------ Source data ------

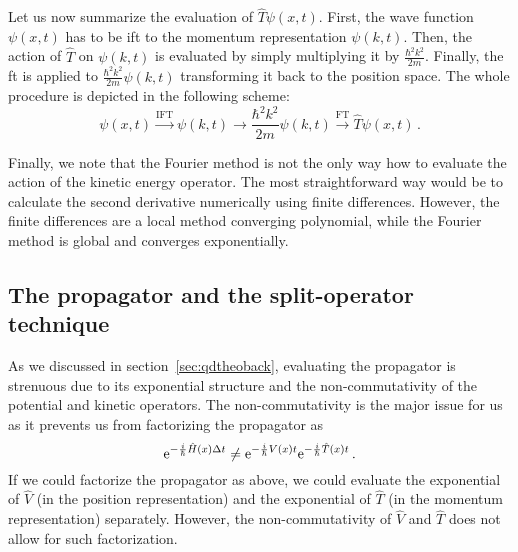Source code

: Let us now summarize the evaluation of $\hat{T}\psi(x,t)$. First, the wave function $\psi(x,t)$ has to be \acrshort{ift} to the momentum representation $\psi(k,t)$. Then, the action of $\hat{T}$ on $\psi(k,t)$ is evaluated by simply multiplying it by $\frac{\hbar^2 k^2}{2m}$. Finally, the \acrshort{ft} is applied to $\frac{\hbar^2 k^2}{2m} \psi(k,t)$ transforming it back to the position space. The whole procedure is depicted in the following scheme:
\begin{equation}
    \psi(x,t) \stackrel{\mathrm{IFT}}{\longrightarrow} \psi(k,t) \longrightarrow \frac{\hbar^2 k^2}{2m} \psi(k,t) \stackrel{\mathrm{FT}}{\longrightarrow} \hat{T}\psi(x,t) \, .
\end{equation}

Finally, we note that the Fourier method is not the only way how to evaluate the action of the kinetic energy operator. The most straightforward way would be to calculate the second derivative numerically using finite differences. However, the finite differences are a local method converging polynomial, while the Fourier method is global and converges exponentially.

\subsection{The propagator and the split-operator technique}

As we discussed in section~\ref{sec:qdtheoback}, evaluating the propagator is strenuous due to its exponential structure and the non-commutativity of the potential and kinetic operators. The non-commutativity is the major issue for us as it prevents us from factorizing the propagator as
\begin{equation}
    \mathrm{e}^{-\frac{i}{\hbar}\hat{H}(x)\Delta t} \neq \mathrm{e}^{-\frac{i}{\hbar}V(x)t}\mathrm{e}^{-\frac{i}{\hbar}\hat{T}(x)t}\, .
\end{equation}
If we could factorize the propagator as above, we could evaluate the exponential of $\hat{V}$ (in the position representation) and the exponential of $\hat{T}$ (in the momentum representation) separately. However, the non-commutativity of $\hat{V}$ and $\hat{T}$ does not allow for such factorization.

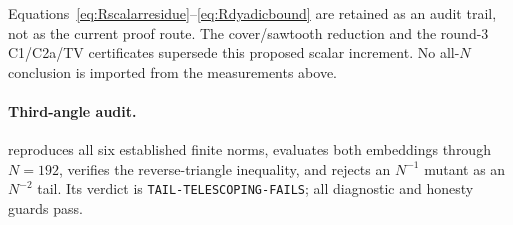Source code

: \begin{remark}
Equations~\eqref{eq:Rscalarresidue}--\eqref{eq:Rdyadicbound} are retained as
an audit trail, not as the current proof route.  The cover/sawtooth reduction
and the round-3 C1/C2a/TV certificates supersede this proposed scalar
increment.  No all-$N$ conclusion is imported from the measurements above.
\end{remark}

\paragraph{Third-angle audit.}
 reproduces all
six established finite norms, evaluates both embeddings through
$N=192$, verifies the reverse-triangle inequality, and rejects an
$N^{-1}$ mutant as an $N^{-2}$ tail.  Its verdict is
\texttt{TAIL-TELESCOPING-FAILS}; all diagnostic and honesty guards pass.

------

[Exercise description] Check each line of the records above, and copy those that hold the word "audit".

[The completed task]
an audit trail, not as the current proof route.  The cover/sawtooth reduction
\paragraph{Third-angle audit.}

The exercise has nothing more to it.